Fagiolo, 1997, p. 98.

sources :

1725, 26 septembre, nouvelles données par Francesco Valesio concernant le décor de la place Navone pour la fête organisée en l'honneur du mariage de Louis XV :

(Valesio, IV, p. 585-586)

Erasi questa mattina già terminata la bellissima machina di fuoco in piazza Navona, disegnata dal cavaliere Ghezzi ed eseguita dall'architetto Creccoli [Creuli]. Questa rappresenta la favola delle nozze di Psiche, tolta dal VI libro di Apuleo ; nella parte più alta eravi un Giove sopra l'aquila e poco più sotto su nuvole Venere sopra il carro e in disparte o quasi fuori della faccia principale Giunone. Sotto a queste, era Amore con Psiche, laquale avea in mano la tazza del nettare per la immortalità portagli da Ganimede, e allo stesso piano all'altro fianco Pallade con l'asta ; su le nuvole, che terminavano graziosamente sopra un gran monte, era sedente Apollo con la cetra e poco più sotto a sedere sopra un balza due satiri che suonavano la siringa e la zampogna ; nel mezzo e sotto in tutte le tre facce due genii alati che facevano serti de fiori ; finalmente a pié del monte da una parte il Rodano e la Senna, fiumi della Francia, con un cavallo a lato e dell'altra la Vistola fiume della Polonia, con un orso, figure fatte e dipinte con bellissima simetria e con l'opera ed assistenza di giovani scultori della Accademia di Francia.
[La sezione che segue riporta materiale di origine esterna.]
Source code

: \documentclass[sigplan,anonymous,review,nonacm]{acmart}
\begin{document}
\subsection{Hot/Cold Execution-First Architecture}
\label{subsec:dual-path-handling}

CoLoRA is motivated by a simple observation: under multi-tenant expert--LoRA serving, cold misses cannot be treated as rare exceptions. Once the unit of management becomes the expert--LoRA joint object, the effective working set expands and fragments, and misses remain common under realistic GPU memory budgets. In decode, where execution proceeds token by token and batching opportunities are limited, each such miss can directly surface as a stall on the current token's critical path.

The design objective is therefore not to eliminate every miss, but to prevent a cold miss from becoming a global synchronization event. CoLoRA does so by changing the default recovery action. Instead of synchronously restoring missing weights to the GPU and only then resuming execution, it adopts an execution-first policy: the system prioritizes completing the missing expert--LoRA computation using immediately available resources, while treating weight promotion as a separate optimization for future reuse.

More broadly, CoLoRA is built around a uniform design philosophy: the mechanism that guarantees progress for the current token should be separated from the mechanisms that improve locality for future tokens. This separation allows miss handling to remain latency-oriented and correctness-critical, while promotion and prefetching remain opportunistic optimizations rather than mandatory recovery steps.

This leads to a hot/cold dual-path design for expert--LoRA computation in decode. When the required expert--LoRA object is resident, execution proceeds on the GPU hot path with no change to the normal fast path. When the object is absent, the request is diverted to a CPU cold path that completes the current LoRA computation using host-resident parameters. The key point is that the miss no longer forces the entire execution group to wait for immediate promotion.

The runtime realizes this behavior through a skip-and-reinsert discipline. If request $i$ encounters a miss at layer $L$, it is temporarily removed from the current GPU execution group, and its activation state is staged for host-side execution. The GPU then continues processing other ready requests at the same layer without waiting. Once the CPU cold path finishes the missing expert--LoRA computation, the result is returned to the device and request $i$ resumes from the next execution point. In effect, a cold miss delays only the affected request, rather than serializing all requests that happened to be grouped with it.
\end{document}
Nel gran basamento era dipinto Amore che stendea ambedue le braccia su l'armi della Francia e della regina sposa, che è una testa di bufalo in campo d'argento, posta nel mezzo dell'arme del regno di Polonia : del che ne ha fatte doglianze il conte Lagnaschi ministro del re Augusto, non essendo stato mai dalla Sede Apostolica riconosciuto per re di Polonia l'eletto Stanislao di casa Lentzkiski che i fiorentini la vogliono derivata dalla casa Lenzi di Fiorenza con una falsa stiracchiatura, perché quella famiglia ha l'origine della Moravia.

document :

[1725], relation concernant le feu d'artifice exécuté place Navone le 4 octobre 1725 en l'honneur du mariage de Louis XV :

(A.C.R., Camera Capitolina, Credenza 14, vol. 7, fol. 66-67)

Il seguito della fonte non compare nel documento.